Wir erfahren die Welt jenseits unseres eigenen Horizonts über Gespräche und mediale Vermittlung, durch Berichte, Erzählungen und Geschichten, und malen uns diese häufig nach unserer eigenen Vorstellung aus. Mit der Fotografie und dem bewegten Abbild des Films nehmen wir diese jedoch auch in der Anschauung als Realität wahr, und machen auf diese Weise Erfahrungen, die sich von tatsächlich Erlebtem kaum unterscheiden. Wir haben eine genaue Vorstellung von New York, San Francisco oder Peking, lange bevor wir diese Orte selbst bereisen; wir wissen um Fantasy-welten und Liebesschmerz, um Geheimagenten, Sissi und Kriminalgeschichten.
Wir haben eine Erinnerung an Geschehnisse, die uns über den Film vermittelt wurden, und die sich nun mit den Erinnerungen unserer eigenen Erfahrungen vermischen. »KINO und der kinematografische Blick« dokumentiert dieses Phänomen einer verschwimmenden Realität mit künstlerischen Arbeiten in den unterschiedlichsten Medien.

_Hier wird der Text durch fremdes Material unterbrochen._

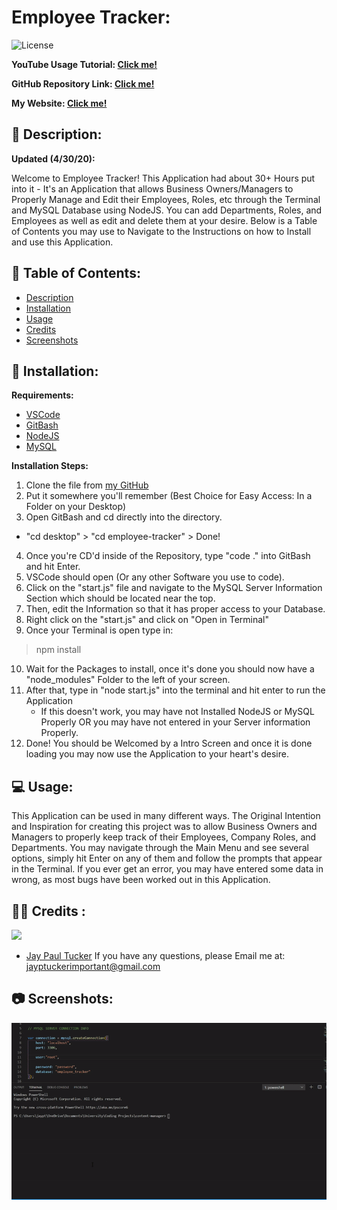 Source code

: # Employee Tracker: 
![License](https://img.shields.io/badge/License-CCL-brightgreen) 

**YouTube Usage Tutorial: [Click me!](https://youtu.be/K0OIZBlbNAI)** 
 
**GitHub Repository Link: [Click me!](https://github.com/JayPTucker/employee-tracker)** 
 
**My Website: [Click me!](https://jayptucker.github.io)** 
 
## 📄 Description: <a name='description'></a> 
**Updated (4/30/20):**

Welcome to Employee Tracker!  This Application had about 30+ Hours put into it - It's an Application that allows Business Owners/Managers to Properly Manage and Edit their Employees, Roles, etc through the Terminal and MySQL Database using NodeJS.  You can add Departments, Roles, and Employees as well as edit and delete them at your desire.  Below is a Table of Contents you may use to Navigate to the Instructions on how to Install and use this Application.
 
## 📖 Table of Contents: 
- [Description](#description) 
- [Installation](#installation) 
- [Usage](#usage) 
- [Credits](#credits) 
- [Screenshots](#screenshots) 

 
## 🔌 Installation: <a name='installation'></a> 

**Requirements:**
- [VSCode](https://code.visualstudio.com/)
- [GitBash](https://git-scm.com/downloads)
- [NodeJS](https://nodejs.org/en/)
- [MySQL](https://dev.mysql.com/downloads/windows/installer/8.0.html)

**Installation Steps:**
1. Clone the file from [my GitHub](https://github.com/JayPTucker)
2. Put it somewhere you'll remember (Best Choice for Easy Access: In a Folder on your Desktop)
3. Open GitBash and cd directly into the directory.
- "cd desktop" > "cd employee-tracker" > Done!
4. Once you're CD'd inside of the Repository, type "code ." into GitBash and hit Enter.
5. VSCode should open (Or any other Software you use to code).
6. Click on the "start.js" file and navigate to the MySQL Server Information Section which should be located near the top.
7. Then, edit the Information so that it has proper access to your Database.
8. Right click on the "start.js" and click on "Open in Terminal"
9. Once your Terminal is open type in:

> npm install

10. Wait for the Packages to install, once it's done you should now have a "node_modules" Folder to the left of your screen.
11. After that, type in "node start.js" into the terminal and hit enter to run the Application
    - If this doesn't work, you may have not Installed NodeJS or MySQL Properly OR you may have not entered in your Server information Properly.
12. Done! You should be Welcomed by a Intro Screen and once it is done loading you may now use the Application to your heart's desire.
 
## 💻 Usage: <a name='usage'></a> 
 
This Application can be used in many different ways.  The Original Intention and Inspiration for creating this project was to allow Business Owners and Managers to properly keep track of their Employees, Company Roles, and Departments.  You may navigate through the Main Menu and see several options, simply hit Enter on any of them and follow the prompts that appear in the Terminal.  If you ever get an error, you may have entered some data in wrong, as most bugs have been worked out in this Application.
 
## 👨‍💼 Credits <a name='credits'></a>: 
 
<img src="https://avatars0.githubusercontent.com/u/58493507?v=4" width="70" border-radius="100" /></a>
- [Jay Paul Tucker](https://github.com/JayPTucker)
If you have any questions, please Email me at: jayptuckerimportant@gmail.com

 
## 📷 Screenshots: <a name='screenshots'></a>
![Example](assets/example.gif) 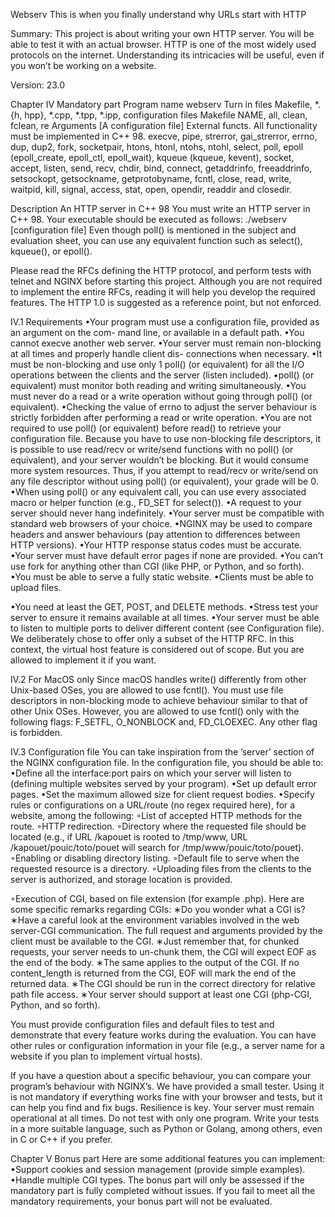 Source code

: Webserv
This is when you finally understand why URLs start with HTTP

Summary:
This project is about writing your own HTTP server.
You will be able to test it with an actual browser.
HTTP is one of the most widely used protocols on the internet.
Understanding its intricacies will be useful, even if you won’t be working on a website.

Version: 23.0

Chapter IV
Mandatory part
Program name webserv
Turn in files Makefile, *.{h, hpp}, *.cpp, *.tpp, *.ipp,
configuration files
Makefile NAME, all, clean, fclean, re
Arguments [A configuration file]
External functs. All functionality must be implemented in C++ 98.
execve, pipe, strerror, gai_strerror, errno, dup,
dup2, fork, socketpair, htons, htonl, ntohs, ntohl,
select, poll, epoll (epoll_create, epoll_ctl,
epoll_wait), kqueue (kqueue, kevent), socket,
accept, listen, send, recv, chdir, bind, connect,
getaddrinfo, freeaddrinfo, setsockopt, getsockname,
getprotobyname, fcntl, close, read, write, waitpid,
kill, signal, access, stat, open, opendir, readdir
and closedir.

Description An HTTP server in C++ 98
You must write an HTTP server in C++ 98.
Your executable should be executed as follows:
./webserv [configuration file]
Even though poll() is mentioned in the subject and evaluation sheet,
you can use any equivalent function such as select(), kqueue(), or
epoll().


Please read the RFCs defining the HTTP protocol, and perform tests
with telnet and NGINX before starting this project.
Although you are not required to implement the entire RFCs, reading
it will help you develop the required features.
The HTTP 1.0 is suggested as a reference point, but not enforced.


IV.1 Requirements
•Your program must use a configuration file, provided as an argument on the com-
mand line, or available in a default path.
•You cannot execve another web server.
•Your server must remain non-blocking at all times and properly handle client dis-
connections when necessary.
•It must be non-blocking and use only 1 poll() (or equivalent) for all the I/O
operations between the clients and the server (listen included).
•poll() (or equivalent) must monitor both reading and writing simultaneously.
•You must never do a read or a write operation without going through poll() (or
equivalent).
•Checking the value of errno to adjust the server behaviour is strictly forbidden
after performing a read or write operation.
•You are not required to use poll() (or equivalent) before read() to retrieve your
configuration file.
Because you have to use non-blocking file descriptors, it is
possible to use read/recv or write/send functions with no poll()
(or equivalent), and your server wouldn’t be blocking.
But it would consume more system resources.
Thus, if you attempt to read/recv or write/send on any file
descriptor without using poll() (or equivalent), your grade will
be 0.
•When using poll() or any equivalent call, you can use every associated macro or
helper function (e.g., FD_SET for select()).
•A request to your server should never hang indefinitely.
•Your server must be compatible with standard web browsers of your choice.
•NGINX may be used to compare headers and answer behaviours (pay attention to
differences between HTTP versions).
•Your HTTP response status codes must be accurate.
•Your server must have default error pages if none are provided.
•You can’t use fork for anything other than CGI (like PHP, or Python, and so forth).
•You must be able to serve a fully static website.
•Clients must be able to upload files.


•You need at least the GET, POST, and DELETE methods.
•Stress test your server to ensure it remains available at all times.
•Your server must be able to listen to multiple ports to deliver different content (see
Configuration file).
We deliberately chose to offer only a subset of the HTTP RFC. In this
context, the virtual host feature is considered out of scope. But
you are allowed to implement it if you want.


IV.2 For MacOS only
Since macOS handles write() differently from other Unix-based OSes,
you are allowed to use fcntl().
You must use file descriptors in non-blocking mode to achieve
behaviour similar to that of other Unix OSes.
However, you are allowed to use fcntl() only with the following
flags:
F_SETFL, O_NONBLOCK and, FD_CLOEXEC.
Any other flag is forbidden.

IV.3 Configuration file
You can take inspiration from the ’server’ section of the NGINX
configuration file.
In the configuration file, you should be able to:
•Define all the interface:port pairs on which your server will listen to (defining multiple websites served by your program).
•Set up default error pages.
•Set the maximum allowed size for client request bodies.
•Specify rules or configurations on a URL/route (no regex required here), for a website, among the following:
◦List of accepted HTTP methods for the route.
◦HTTP redirection.
◦Directory where the requested file should be located (e.g., if URL /kapouet is rooted to /tmp/www, URL /kapouet/pouic/toto/pouet will search for /tmp/www/pouic/toto/pouet).
◦Enabling or disabling directory listing.
◦Default file to serve when the requested resource is a directory.
◦Uploading files from the clients to the server is authorized, and storage location is provided.


◦Execution of CGI, based on file extension (for example .php). Here are some specific remarks regarding CGIs:
∗Do you wonder what a CGI is?
∗Have a careful look at the environment variables involved in the web server-CGI communication. The full request and arguments provided by
the client must be available to the CGI.
∗Just remember that, for chunked requests, your server needs to un-chunk
them, the CGI will expect EOF as the end of the body.
∗The same applies to the output of the CGI. If no content_length is returned from the CGI, EOF will mark the end of the returned data.
∗The CGI should be run in the correct directory for relative path file access.
∗Your server should support at least one CGI (php-CGI, Python, and so
forth).

You must provide configuration files and default files to test and demonstrate that every feature works during the evaluation.
You can have other rules or configuration information in your file (e.g., a server name for a website if you plan to implement virtual hosts).

If you have a question about a specific behaviour, you can compare
your program’s behaviour with NGINX’s.
We have provided a small tester. Using it is not mandatory if
everything works fine with your browser and tests, but it can help
you find and fix bugs.
Resilience is key. Your server must remain operational at all times.
Do not test with only one program. Write your tests in a more
suitable language, such as Python or Golang, among others, even
in C or C++ if you prefer.

Chapter V
Bonus part
Here are some additional features you can implement:
•Support cookies and session management (provide simple examples).
•Handle multiple CGI types.
The bonus part will only be assessed if the mandatory part is fully
completed without issues. If you fail to meet all the mandatory
requirements, your bonus part will not be evaluated.
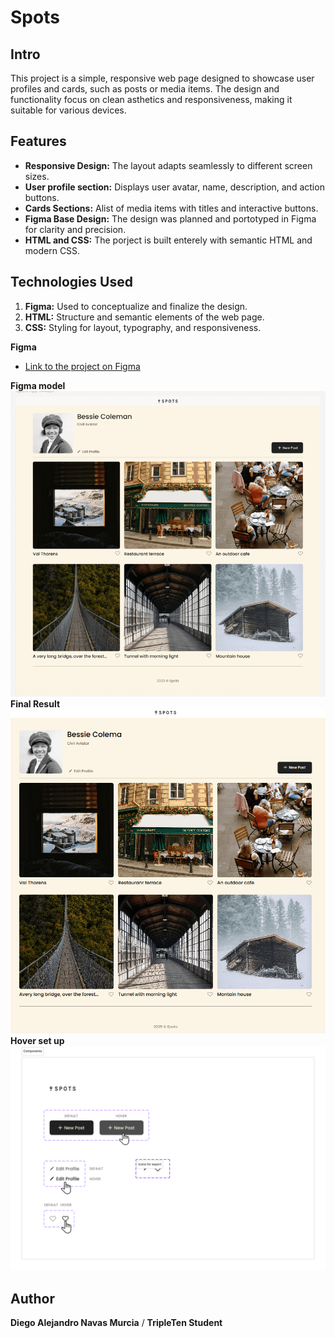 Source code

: # Spots

## Intro

This project is a simple, responsive web page designed to showcase user profiles and cards, such as posts or media items. The design and functionality focus on clean asthetics and responsiveness, making it suitable for various devices.

## Features

- **Responsive Design:** The layout adapts seamlessly to different screen sizes.
- **User profile section:** Displays user avatar, name, description, and action buttons.
- **Cards Sections:** Alist of media items with titles and interactive buttons.
- **Figma Base Design:** The design was planned and portotyped in Figma for clarity and precision.
- **HTML and CSS:** The porject is built enterely with semantic HTML and modern CSS.

## Technologies Used

1. **Figma:** Used to conceptualize and finalize the design.
2. **HTML:** Structure and semantic elements of the web page.
3. **CSS:** Styling for layout, typography, and responsiveness.

**Figma**

- [Link to the project on Figma](https://www.figma.com/file/BBNm2bC3lj8QQMHlnqRsga/Sprint-3-Project-%E2%80%94-Spots?type=design&node-id=2%3A60&mode=design&t=afgNFybdorZO6cQo-1)

**Figma model** ![Figma model](./images/figma.png)
**Final Result** ![Result](./images/resultweb.png)
**Hover set up** ![Hover](./images/Components.svg)

## Author

**Diego Alejandro Navas Murcia** / **TripleTen Student**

Ganz am Anfang der Ausstellung steht Jason Silvas Kurzfilm The Immersive Power of Cinema, der in einem sehr unterhaltsamen, philosophischen Bogen die Faszination und Kraft des Kinos beschreibt: Geschichten werden auf den Punkt gebracht, sie werden präzise und eindrucksvoll erzählt und bleiben so in Erinnerung. Jana Müllers Installation Leichter Krimi seziert und präpariert die imaginäre Geschichte eines Tatorts - wie wir ihn aus vielen Filmen kennen - und Friedemann Hahn präsentiert in seinen Bildern eine malerische Sicht auf ikonische Bilder aus Kinoszenen. In Martina Sauters Fotoarbeiten überlagern sich Filmbilder und tatsächliche Fotografien, und John Stezaker montiert stimmungsvolle Landschaftspostkarten auf Filmstills und gibt dadurch ihrer Emotionalität eine neue Richtung. Emanuel Mathias untersucht in Nebahats Schwestern im Istanbul von heute die Langzeiteffekte einer fiktiven Figur aus Filmen der sechziger Jahre und John Sealeys They call me ... don't call me beschreibt Nachwirkungen der ersten schwarzen Helden aus den sogenannten blaxploitation Filmen. Ming Wong wiederum stellt sich selbst in das Zentrum der Betrachtung, indem er Szenen aus Rainer Werner Fassbinders Angst essen Seele auf nachstellt und sich selbst als Brigitte Mira oder als El Hedi Ben Salem inszeniert. Georg Parthen porträtiert in seinen Fotografien Multiplex-Kinopaläste als die Orte visuellen Erlebens, und Clemens von Wedemeyer spielt in Occupation mit den kinematografischen Konventionen und macht die Bedeutung von Licht- und Soundeffekten für die Spannungsabfolge deutlich. Romeo Grünfelder zeigt in desi're - The Goldstein reels ein vermeintlich aus dem Nachlass des Regisseurs Jack Goldstein stammendes Filmfragment, und auch Omer Fast führt mit der Videoinstallation Take a Deep Breath die Erwartungen an eine lineare filmische Erzählung ad absurdum.